Gore has proposed a drug benefit for ALL Medicare recipients, not just those in Medicare HMOs, as well as full premium and cost-sharing protection for low income seniors. Bush proposes a drug benefit for ONLY low-income Medicare recipients, and you MUST join either an HMO or a private insurance plan (extra cost) to get it. Gore proposes no deductible, 50% co-insurance, and full catastrophic coverage after $4000 out of pocket. Bush lets each state define the benefit, and provides catastrophic coverage only after $6000 out of pocket. Gore has budgeted $356 billion for Medicare reform and drug benefit over 10 years; Bush proposes only $158 billion over the same time.

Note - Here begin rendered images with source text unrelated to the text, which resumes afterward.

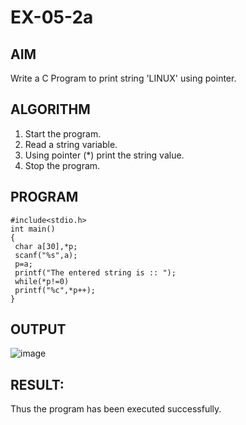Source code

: # EX-05-2a
## AIM 
Write a C Program to print string 'LINUX' using pointer. 
## ALGORITHM 
1. Start the program. 
2. Read a string variable. 
3. Using pointer (*) print the string value. 
4. Stop the program. 
## PROGRAM 
```
#include<stdio.h> 
int main() 
{ 
 char a[30],*p; 
 scanf("%s",a); 
 p=a; 
 printf("The entered string is :: "); 
 while(*p!=0) 
 printf("%c",*p++); 
}
```
## OUTPUT
![image](https://github.com/Yogabharathi3/record/assets/118899387/75347c6e-2cbe-460b-bf27-24869a920c0a)

## RESULT:
Thus the program  has been executed successfully.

Let's not forget our children. Gore proposes covering all children by 2005 by raising Children's Health Insurance Program (CHIP) eligibility to 250% of the federal poverty level, and allowing buy-in to CHIP or Medi-Cal for children for families up to that level. Bush has also touted CHIP, but a Texas Federal District Court found the Texas CHIP program to be unlawfully deficient, and had the largest drop (193,400) in children's Medicaid coverage from 1996 to 1999. Texas also has the 2 nd largest percentage of uninsured children in the U.S.

I could go on further with their difference in Patient's Bill of Rights, long-term care, Medicare funding, patient privacy, and if the editors gave me the whole page, I would. But suffice it to say that Vice President Gore in his 24 year career as a public servant has fought for lower drug costs, the availability of comparable generic drugs, fought the 1995-6 congressional proposal to cut $270 billion from Medicare, pushed for the enactment of CHIP, successfully promoted legislation allowing working adults with health problems to keep their health coverage when switching jobs, supported strong patient rights legislation and the toughest nursing home standards in history.

Governor Bush's supporters are the for-profit HMOs, the for-profit hospital companies, and the drug companies (not to mention the NRA); if you like what they've done for the cost and quality of healthcare, you'll love Bush's healthcare policies. If you have concerns that they may have undue influence in your, your parents, or your children's healthcare if Bush wins the White House, you should consider voting for Al Gore this November 7 th and supporting the Vice President's incremental plans to have meaningful and long-term healthcare reform.